そのような場合も後で説明する遅延損害金や弁護士費用相当損害金の一部を加算することがケースがほとんどです。
遅延損害金と合わせて「調整金」という名目で加算されることが多いです。

どの程度、加算されるのかというのは、ケースバイケースです。
例えば、争点になっている後遺障害の等級について当方に有利に考える場合には、少なめにするなど、裁判官の事案に対する見立てなどによって様々です。

弁護士費用特約を利用しているときも請求可能

もし、あなたが弁護士費用特約を利用した場合、弁護士費用の一部又は全部を負担しているわけではないので、相手方の保険会社に弁護士費用相当損害金を請求できないのでは?という疑問もあるかと思います。

しかし、弁護士費用特約から支払われる費用は、これまであなたが支払ってきた保険料の対価として支払われるものに過ぎません。
そのため、弁護士費用特約を利用しても、弁護士費用相当損害金を請求することは可能というのが判例の考え方です。

遅延損害金を保険会社に請求する方法

遅延損害金って何?

遅延損害金というのは、簡単にいうと、損害賠償金が支払われるまでの利息のようなものです。
本来、交通事故を起こしてしまった加害者は、事故発生直後に、あなたに発生した損害を支払う必要があります。
しかし、実際には、損害が支払われるまでにタイムラグがあります。
そのため、損害が支払われるまでの期間に応じて、あなたに発生した損害に一定の利率を掛けた金額を遅延損害金として請求できます。

遅延損害金の計算式

損害賠償金額×3%(※)×事故発生日から賠償金の支払日までの経過日数÷365日

※令和2年4月1日以降に発生した事故について3%です(令和2年12月現在)。それよりも前に発生した事故については、5%で計算します。

具体例で見てみましょう。

例えば、慰謝料等の賠償金の総額100万円と認定され、事故日から365日後に賠償金が支払われることになったとします。
その場合、100万円×3%×365日÷365日=3万円が遅延損害金となります。
そのため、賠償機の総額は103万円となります。

裁判で遅延損害金を請求する

例えば、重い後遺障害が残ってしまったなど、賠償金額が数百万円、数千万円となるようなケースでは、遅延損害金も高額となる可能性があります。

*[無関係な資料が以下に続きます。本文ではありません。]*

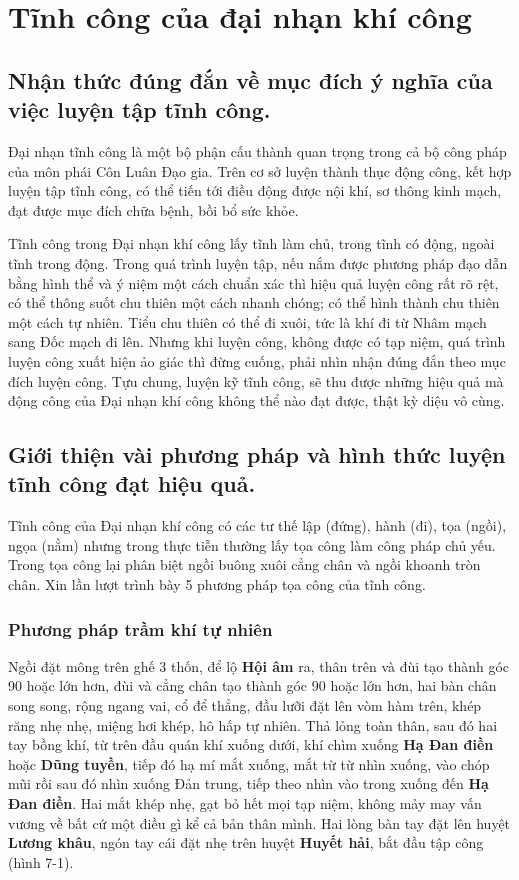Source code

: \section{Tĩnh công của đại nhạn khí công}

\subsection{Nhận thức đúng đắn về mục đích ý nghĩa của việc luyện tập tĩnh công.}

Đại nhạn tĩnh công là một bộ phận cấu thành quan trọng trong cả bộ công pháp của môn phái Côn Luân Đạo gia. Trên cơ sở luyện thành thục động công, kết hợp luyện tập tĩnh công, có thể tiến tới điều động được nội khí, sơ thông kinh mạch, đạt được mục đích chữa bệnh, bồi bổ sức khỏe.

Tĩnh công trong Đại nhạn khí công lấy tĩnh làm chủ, trong tĩnh có động, ngoài tĩnh trong động. Trong quá trình luyện tập, nếu nắm được phương pháp đạo dẫn bằng hình thể và ý niệm một cách chuẩn xác thì hiệu quả luyện công rất rõ rệt, có thể thông suốt chu thiên một cách nhanh chóng; có thể hình thành chu thiên một cách tự nhiên. Tiểu chu thiên có thể đi xuôi, tức là khí đi từ Nhâm mạch sang Đốc mạch đi lên. Nhưng khi luyện công, không được có tạp niệm, quá trình luyện công xuất hiện ảo giác thì đừng cuống, phải nhìn nhận đúng đắn theo mục đích luyện công. Tựu chung, luyện kỹ tĩnh công, sẽ thu được những hiệu quả mà động công của Đại nhạn khí công không thể nào đạt được, thật kỳ diệu vô cùng.


\subsection{Giới thiện vài phương pháp và hình thức luyện tĩnh công đạt hiệu quả.}

Tĩnh công của Đại nhạn khí công có các tư thế lập (đứng), hành (đi), tọa (ngồi), ngọa (nằm) nhưng trong thực tiễn thường lấy tọa công làm công pháp chủ yếu. Trong tọa công lại phân biệt ngồi buông xuôi cẳng chân và ngồi khoanh tròn chân. Xin lần lượt trình bày 5 phương pháp tọa công của tĩnh công.

\subsubsection{Phương pháp trầm khí tự nhiên}

Ngồi đặt mông trên ghế 3 thốn, để lộ \textbf{Hội âm} ra,
thân trên và đùi tạo thành góc 90 hoặc lớn hơn,
đùi và cẳng chân tạo thành góc 90 hoặc lớn hơn,
hai bàn chân song song, rộng ngang vai, cổ để thẳng,
đầu lưỡi đặt lên vòm hàm trên, khép răng nhẹ nhẹ,
miệng hơi khép, hô hấp tự nhiên. Thả lỏng toàn thân,
sau đó hai tay bồng khí, từ trên đầu quán khí xuống dưới,
khí chìm xuống \textbf{Hạ Đan điền} hoặc \textbf{Dũng tuyền},
tiếp đó hạ mí mắt xuống, mắt từ từ nhìn xuống, vào chóp mũi
rồi sau đó nhìn xuống Đản trung, tiếp theo nhìn vào 
trong xuống đến \textbf{Hạ Đan điền}. Hai mắt khép nhẹ,
gạt bỏ hết mọi tạp niệm, không mảy may vấn vương về bất
cứ một điều gì kể cả bản thân mình. Hai lòng bàn tay đặt
lên huyệt \textbf{Lương khâu}, ngón tay cái đặt nhẹ trên
huyệt \textbf{Huyết hải}, bắt đầu tập công (hình 7-1).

しかし、交渉で保険会社が遅延損害金を認めることはほとんどありません。
弁護士費用相当損害金と同じですね。

そのため、遅延損害金が高額となるようなケース(賠償金額が高額な場合や、事故から日が経っている場合など)では、さっさと裁判を行うことを検討しても良いでしょう。

裁判で和解する場合、弁護士費用相当損害金と同じように調整金として、遅延損害金の金額が考慮されることが多いです。

まとめ

いかがでしたか?
今回は、弁護士費用や遅延損害金を保険会社に請求する方法について解説しました。
保険会社と示談をするか裁判をするか悩まれている方は、裁判では弁護士費用や遅延損害金が認められる可能性があることも考慮して、検討してみてください。